Copy the entries without a single change. Pictures should be dropped.

Input records Block Start

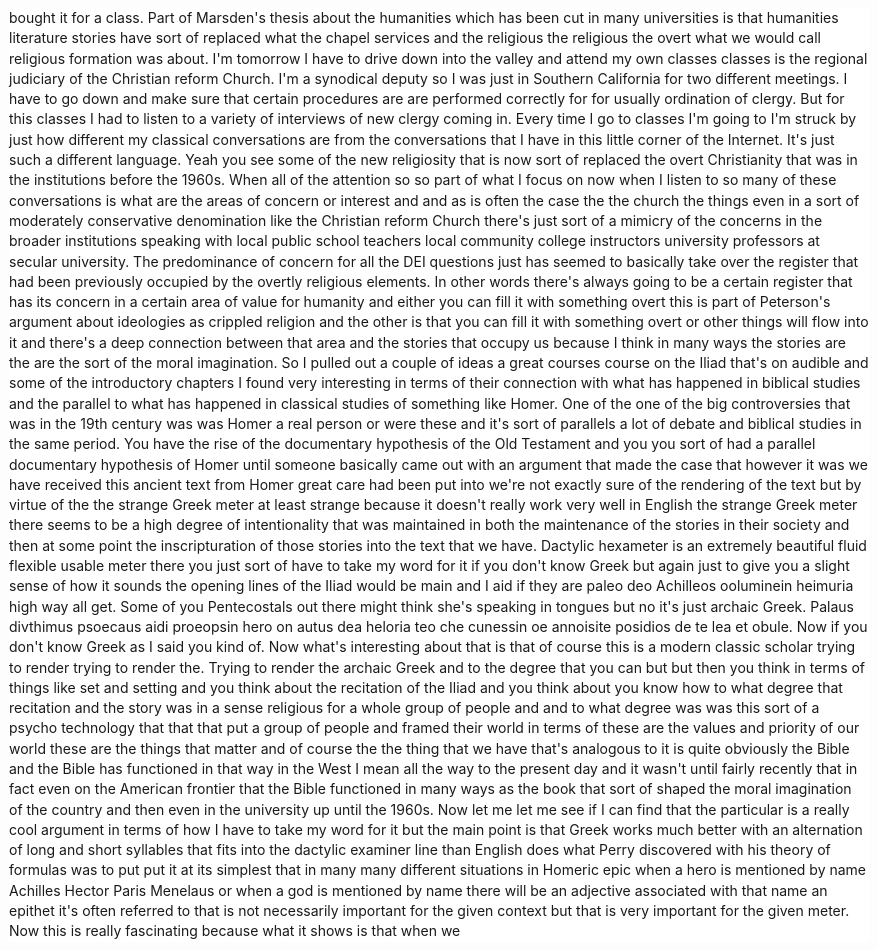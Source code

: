bought it for a class. Part of Marsden's thesis about the humanities which has been cut in many universities is that humanities literature stories have sort of replaced what the chapel services and the religious the religious the overt what we would call religious formation was about. I'm tomorrow I have to drive down into the valley and attend my own classes classes is the regional judiciary of the Christian reform Church. I'm a synodical deputy so I was just in Southern California for two different meetings. I have to go down and make sure that certain procedures are are performed correctly for for usually ordination of clergy. But for this classes I had to listen to a variety of interviews of new clergy coming in. Every time I go to classes I'm going to I'm struck by just how different my classical conversations are from the conversations that I have in this little corner of the Internet. It's just such a different language. Yeah you see some of the new religiosity that is now sort of replaced the overt Christianity that was in the institutions before the 1960s. When all of the attention so so part of what I focus on now when I listen to so many of these conversations is what are the areas of concern or interest and and as is often the case the the church the things even in a sort of moderately conservative denomination like the Christian reform Church there's just sort of a mimicry of the concerns in the broader institutions speaking with local public school teachers local community college instructors university professors at secular university. The predominance of concern for all the DEI questions just has seemed to basically take over the register that had been previously occupied by the overtly religious elements. In other words there's always going to be a certain register that has its concern in a certain area of value for humanity and either you can fill it with something overt this is part of Peterson's argument about ideologies as crippled religion and the other is that you can fill it with something overt or other things will flow into it and there's a deep connection between that area and the stories that occupy us because I think in many ways the stories are the are the sort of the moral imagination. So I pulled out a couple of ideas a great courses course on the Iliad that's on audible and some of the introductory chapters I found very interesting in terms of their connection with what has happened in biblical studies and the parallel to what has happened in classical studies of something like Homer. One of the one of the big controversies that was in the 19th century was was Homer a real person or were these and it's sort of parallels a lot of debate and biblical studies in the same period. You have the rise of the documentary hypothesis of the Old Testament and you you sort of had a parallel documentary hypothesis of Homer until someone basically came out with an argument that made the case that however it was we have received this ancient text from Homer great care had been put into we're not exactly sure of the rendering of the text but by virtue of the the strange Greek meter at least strange because it doesn't really work very well in English the strange Greek meter there seems to be a high degree of intentionality that was maintained in both the maintenance of the stories in their society and then at some point the inscripturation of those stories into the text that we have. Dactylic hexameter is an extremely beautiful fluid flexible usable meter there you just sort of have to take my word for it if you don't know Greek but again just to give you a slight sense of how it sounds the opening lines of the Iliad would be main and I aid if they are paleo deo Achilleos ooluminein heimuria high way all get. Some of you Pentecostals out there might think she's speaking in tongues but no it's just archaic Greek. Palaus divthimus psoecaus aidi proeopsin hero on autus dea heloria teo che cunessin oe annoisite posidios de te lea et obule. Now if you don't know Greek as I said you kind of. Now what's interesting about that is that of course this is a modern classic scholar trying to render trying to render the. Trying to render the archaic Greek and to the degree that you can but but then you think in terms of things like set and setting and you think about the recitation of the Iliad and you think about you know how to what degree that recitation and the story was in a sense religious for a whole group of people and and to what degree was was this sort of a psycho technology that that that put a group of people and framed their world in terms of these are the values and priority of our world these are the things that matter and of course the the thing that we have that's analogous to it is quite obviously the Bible and the Bible has functioned in that way in the West I mean all the way to the present day and it wasn't until fairly recently that in fact even on the American frontier that the Bible functioned in many ways as the book that sort of shaped the moral imagination of the country and then even in the university up until the 1960s. Now let me let me see if I can find that the particular is a really cool argument in terms of how I have to take my word for it but the main point is that Greek works much better with an alternation of long and short syllables that fits into the dactylic examiner line than English does what Perry discovered with his theory of formulas was to put put it at its simplest that in many many different situations in Homeric epic when a hero is mentioned by name Achilles Hector Paris Menelaus or when a god is mentioned by name there will be an adjective associated with that name an epithet it's often referred to that is not necessarily important for the given context but that is very important for the given meter. Now this is really fascinating because what it shows is that when we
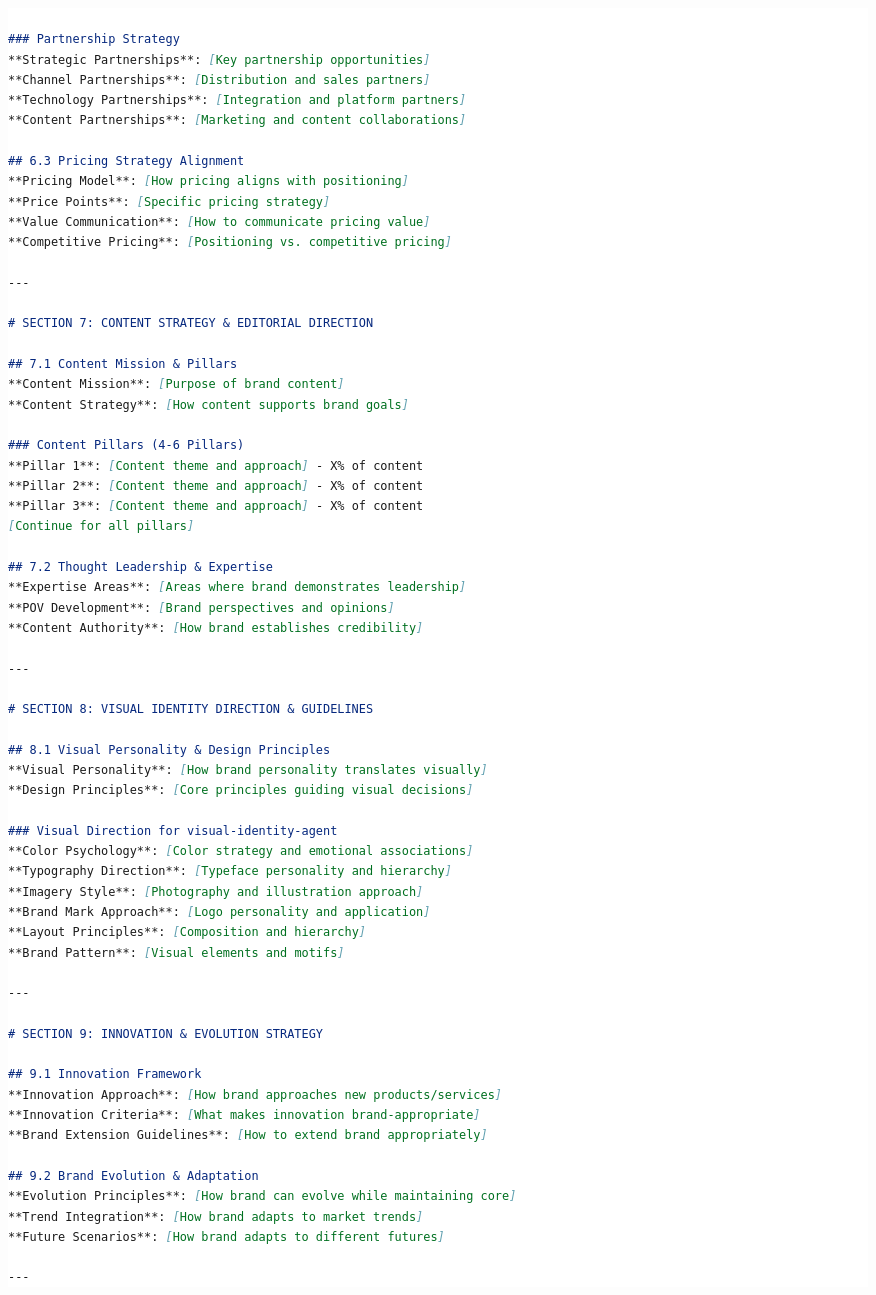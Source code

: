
 ```markdown

### Partnership Strategy
**Strategic Partnerships**: [Key partnership opportunities]
**Channel Partnerships**: [Distribution and sales partners]
**Technology Partnerships**: [Integration and platform partners]
**Content Partnerships**: [Marketing and content collaborations]

## 6.3 Pricing Strategy Alignment
**Pricing Model**: [How pricing aligns with positioning]
**Price Points**: [Specific pricing strategy]
**Value Communication**: [How to communicate pricing value]
**Competitive Pricing**: [Positioning vs. competitive pricing]

---

# SECTION 7: CONTENT STRATEGY & EDITORIAL DIRECTION

## 7.1 Content Mission & Pillars
**Content Mission**: [Purpose of brand content]
**Content Strategy**: [How content supports brand goals]

### Content Pillars (4-6 Pillars)
**Pillar 1**: [Content theme and approach] - X% of content
**Pillar 2**: [Content theme and approach] - X% of content
**Pillar 3**: [Content theme and approach] - X% of content
[Continue for all pillars]

## 7.2 Thought Leadership & Expertise
**Expertise Areas**: [Areas where brand demonstrates leadership]
**POV Development**: [Brand perspectives and opinions]
**Content Authority**: [How brand establishes credibility]

---

# SECTION 8: VISUAL IDENTITY DIRECTION & GUIDELINES

## 8.1 Visual Personality & Design Principles
**Visual Personality**: [How brand personality translates visually]
**Design Principles**: [Core principles guiding visual decisions]

### Visual Direction for visual-identity-agent
**Color Psychology**: [Color strategy and emotional associations]
**Typography Direction**: [Typeface personality and hierarchy]
**Imagery Style**: [Photography and illustration approach]
**Brand Mark Approach**: [Logo personality and application]
**Layout Principles**: [Composition and hierarchy]
**Brand Pattern**: [Visual elements and motifs]

---

# SECTION 9: INNOVATION & EVOLUTION STRATEGY

## 9.1 Innovation Framework
**Innovation Approach**: [How brand approaches new products/services]
**Innovation Criteria**: [What makes innovation brand-appropriate]
**Brand Extension Guidelines**: [How to extend brand appropriately]

## 9.2 Brand Evolution & Adaptation
**Evolution Principles**: [How brand can evolve while maintaining core]
**Trend Integration**: [How brand adapts to market trends]
**Future Scenarios**: [How brand adapts to different futures]

---
```
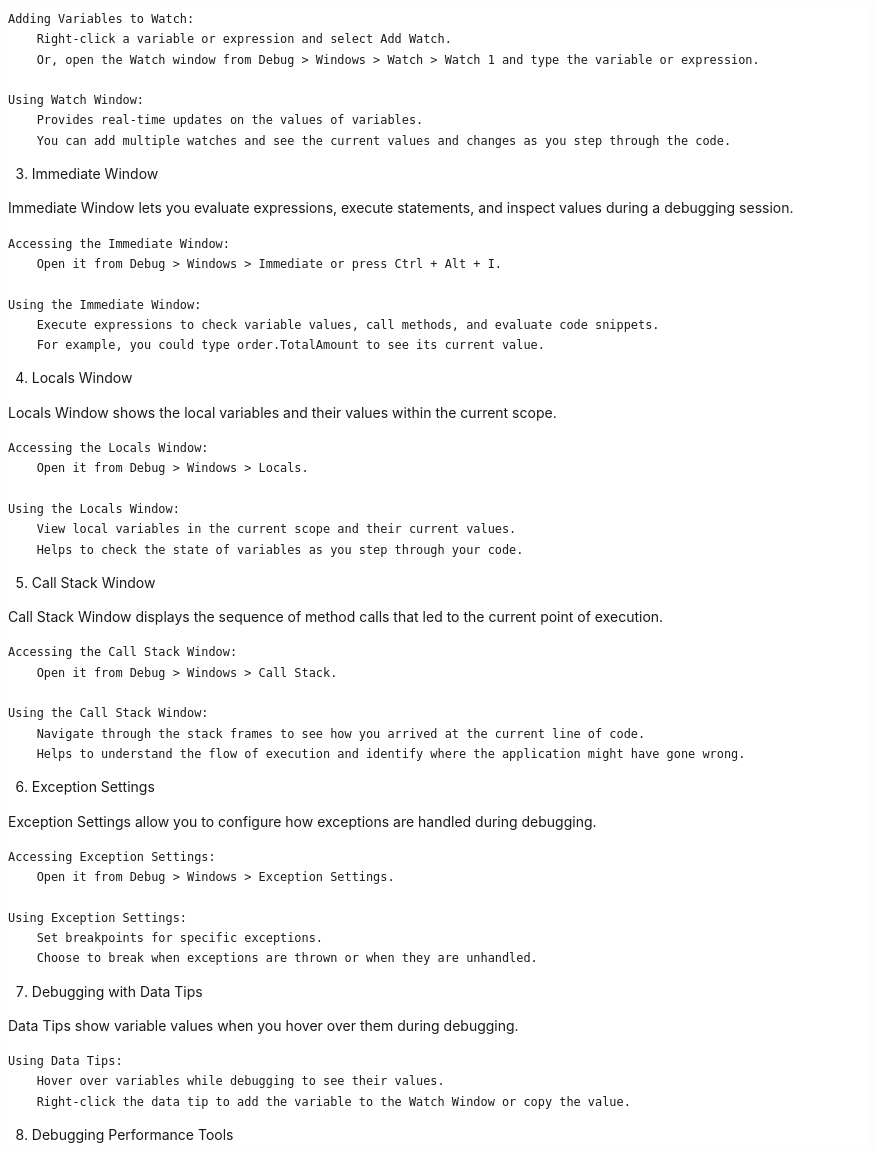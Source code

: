     Adding Variables to Watch:
        Right-click a variable or expression and select Add Watch.
        Or, open the Watch window from Debug > Windows > Watch > Watch 1 and type the variable or expression.

    Using Watch Window:
        Provides real-time updates on the values of variables.
        You can add multiple watches and see the current values and changes as you step through the code.
3. Immediate Window

Immediate Window lets you evaluate expressions, execute statements, and inspect values during a debugging session.

    Accessing the Immediate Window:
        Open it from Debug > Windows > Immediate or press Ctrl + Alt + I.

    Using the Immediate Window:
        Execute expressions to check variable values, call methods, and evaluate code snippets.
        For example, you could type order.TotalAmount to see its current value.
4. Locals Window

Locals Window shows the local variables and their values within the current scope.

    Accessing the Locals Window:
        Open it from Debug > Windows > Locals.

    Using the Locals Window:
        View local variables in the current scope and their current values.
        Helps to check the state of variables as you step through your code.
5. Call Stack Window

Call Stack Window displays the sequence of method calls that led to the current point of execution.

    Accessing the Call Stack Window:
        Open it from Debug > Windows > Call Stack.

    Using the Call Stack Window:
        Navigate through the stack frames to see how you arrived at the current line of code.
        Helps to understand the flow of execution and identify where the application might have gone wrong.
6. Exception Settings

Exception Settings allow you to configure how exceptions are handled during debugging.

    Accessing Exception Settings:
        Open it from Debug > Windows > Exception Settings.

    Using Exception Settings:
        Set breakpoints for specific exceptions.
        Choose to break when exceptions are thrown or when they are unhandled.
7. Debugging with Data Tips

Data Tips show variable values when you hover over them during debugging.

    Using Data Tips:
        Hover over variables while debugging to see their values.
        Right-click the data tip to add the variable to the Watch Window or copy the value.
8. Debugging Performance Tools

Input records Block End

■ Worked solution:
Source code

:bought it for a class. Part of Marsden's thesis about the humanities which has been cut in many universities is that humanities literature stories have sort of replaced what the chapel services and the religious the religious the overt what we would call religious formation was about. I'm tomorrow I have to drive down into the valley and attend my own classes classes is the regional judiciary of the Christian reform Church. I'm a synodical deputy so I was just in Southern California for two different meetings. I have to go down and make sure that certain procedures are are performed correctly for for usually ordination of clergy. But for this classes I had to listen to a variety of interviews of new clergy coming in. Every time I go to classes I'm going to I'm struck by just how different my classical conversations are from the conversations that I have in this little corner of the Internet. It's just such a different language. Yeah you see some of the new religiosity that is now sort of replaced the overt Christianity that was in the institutions before the 1960s. When all of the attention so so part of what I focus on now when I listen to so many of these conversations is what are the areas of concern or interest and and as is often the case the the church the things even in a sort of moderately conservative denomination like the Christian reform Church there's just sort of a mimicry of the concerns in the broader institutions speaking with local public school teachers local community college instructors university professors at secular university. The predominance of concern for all the DEI questions just has seemed to basically take over the register that had been previously occupied by the overtly religious elements. In other words there's always going to be a certain register that has its concern in a certain area of value for humanity and either you can fill it with something overt this is part of Peterson's argument about ideologies as crippled religion and the other is that you can fill it with something overt or other things will flow into it and there's a deep connection between that area and the stories that occupy us because I think in many ways the stories are the are the sort of the moral imagination. So I pulled out a couple of ideas a great courses course on the Iliad that's on audible and some of the introductory chapters I found very interesting in terms of their connection with what has happened in biblical studies and the parallel to what has happened in classical studies of something like Homer. One of the one of the big controversies that was in the 19th century was was Homer a real person or were these and it's sort of parallels a lot of debate and biblical studies in the same period. You have the rise of the documentary hypothesis of the Old Testament and you you sort of had a parallel documentary hypothesis of Homer until someone basically came out with an argument that made the case that however it was we have received this ancient text from Homer great care had been put into we're not exactly sure of the rendering of the text but by virtue of the the strange Greek meter at least strange because it doesn't really work very well in English the strange Greek meter there seems to be a high degree of intentionality that was maintained in both the maintenance of the stories in their society and then at some point the inscripturation of those stories into the text that we have. Dactylic hexameter is an extremely beautiful fluid flexible usable meter there you just sort of have to take my word for it if you don't know Greek but again just to give you a slight sense of how it sounds the opening lines of the Iliad would be main and I aid if they are paleo deo Achilleos ooluminein heimuria high way all get. Some of you Pentecostals out there might think she's speaking in tongues but no it's just archaic Greek. Palaus divthimus psoecaus aidi proeopsin hero on autus dea heloria teo che cunessin oe annoisite posidios de te lea et obule. Now if you don't know Greek as I said you kind of. Now what's interesting about that is that of course this is a modern classic scholar trying to render trying to render the. Trying to render the archaic Greek and to the degree that you can but but then you think in terms of things like set and setting and you think about the recitation of the Iliad and you think about you know how to what degree that recitation and the story was in a sense religious for a whole group of people and and to what degree was was this sort of a psycho technology that that that put a group of people and framed their world in terms of these are the values and priority of our world these are the things that matter and of course the the thing that we have that's analogous to it is quite obviously the Bible and the Bible has functioned in that way in the West I mean all the way to the present day and it wasn't until fairly recently that in fact even on the American frontier that the Bible functioned in many ways as the book that sort of shaped the moral imagination of the country and then even in the university up until the 1960s. Now let me let me see if I can find that the particular is a really cool argument in terms of how I have to take my word for it but the main point is that Greek works much better with an alternation of long and short syllables that fits into the dactylic examiner line than English does what Perry discovered with his theory of formulas was to put put it at its simplest that in many many different situations in Homeric epic when a hero is mentioned by name Achilles Hector Paris Menelaus or when a god is mentioned by name there will be an adjective associated with that name an epithet it's often referred to that is not necessarily important for the given context but that is very important for the given meter. Now this is really fascinating because what it shows is that when we
Source code

:
 ```markdown

### Partnership Strategy
**Strategic Partnerships**: [Key partnership opportunities]
**Channel Partnerships**: [Distribution and sales partners]
**Technology Partnerships**: [Integration and platform partners]
**Content Partnerships**: [Marketing and content collaborations]

## 6.3 Pricing Strategy Alignment
**Pricing Model**: [How pricing aligns with positioning]
**Price Points**: [Specific pricing strategy]
**Value Communication**: [How to communicate pricing value]
**Competitive Pricing**: [Positioning vs. competitive pricing]

---

# SECTION 7: CONTENT STRATEGY & EDITORIAL DIRECTION

## 7.1 Content Mission & Pillars
**Content Mission**: [Purpose of brand content]
**Content Strategy**: [How content supports brand goals]

### Content Pillars (4-6 Pillars)
**Pillar 1**: [Content theme and approach] - X% of content
**Pillar 2**: [Content theme and approach] - X% of content
**Pillar 3**: [Content theme and approach] - X% of content
[Continue for all pillars]

## 7.2 Thought Leadership & Expertise
**Expertise Areas**: [Areas where brand demonstrates leadership]
**POV Development**: [Brand perspectives and opinions]
**Content Authority**: [How brand establishes credibility]

---

# SECTION 8: VISUAL IDENTITY DIRECTION & GUIDELINES

## 8.1 Visual Personality & Design Principles
**Visual Personality**: [How brand personality translates visually]
**Design Principles**: [Core principles guiding visual decisions]

### Visual Direction for visual-identity-agent
**Color Psychology**: [Color strategy and emotional associations]
**Typography Direction**: [Typeface personality and hierarchy]
**Imagery Style**: [Photography and illustration approach]
**Brand Mark Approach**: [Logo personality and application]
**Layout Principles**: [Composition and hierarchy]
**Brand Pattern**: [Visual elements and motifs]

---

# SECTION 9: INNOVATION & EVOLUTION STRATEGY

## 9.1 Innovation Framework
**Innovation Approach**: [How brand approaches new products/services]
**Innovation Criteria**: [What makes innovation brand-appropriate]
**Brand Extension Guidelines**: [How to extend brand appropriately]

## 9.2 Brand Evolution & Adaptation
**Evolution Principles**: [How brand can evolve while maintaining core]
**Trend Integration**: [How brand adapts to market trends]
**Future Scenarios**: [How brand adapts to different futures]

---
```
Source code

:     Adding Variables to Watch:
        Right-click a variable or expression and select Add Watch.
        Or, open the Watch window from Debug > Windows > Watch > Watch 1 and type the variable or expression.

    Using Watch Window:
        Provides real-time updates on the values of variables.
        You can add multiple watches and see the current values and changes as you step through the code.
3. Immediate Window

Immediate Window lets you evaluate expressions, execute statements, and inspect values during a debugging session.

    Accessing the Immediate Window:
        Open it from Debug > Windows > Immediate or press Ctrl + Alt + I.

    Using the Immediate Window:
        Execute expressions to check variable values, call methods, and evaluate code snippets.
        For example, you could type order.TotalAmount to see its current value.
4. Locals Window

Locals Window shows the local variables and their values within the current scope.

    Accessing the Locals Window:
        Open it from Debug > Windows > Locals.

    Using the Locals Window:
        View local variables in the current scope and their current values.
        Helps to check the state of variables as you step through your code.
5. Call Stack Window

Call Stack Window displays the sequence of method calls that led to the current point of execution.

    Accessing the Call Stack Window:
        Open it from Debug > Windows > Call Stack.

    Using the Call Stack Window:
        Navigate through the stack frames to see how you arrived at the current line of code.
        Helps to understand the flow of execution and identify where the application might have gone wrong.
6. Exception Settings

Exception Settings allow you to configure how exceptions are handled during debugging.

    Accessing Exception Settings:
        Open it from Debug > Windows > Exception Settings.

    Using Exception Settings:
        Set breakpoints for specific exceptions.
        Choose to break when exceptions are thrown or when they are unhandled.
7. Debugging with Data Tips

Data Tips show variable values when you hover over them during debugging.

    Using Data Tips:
        Hover over variables while debugging to see their values.
        Right-click the data tip to add the variable to the Watch Window or copy the value.
8. Debugging Performance Tools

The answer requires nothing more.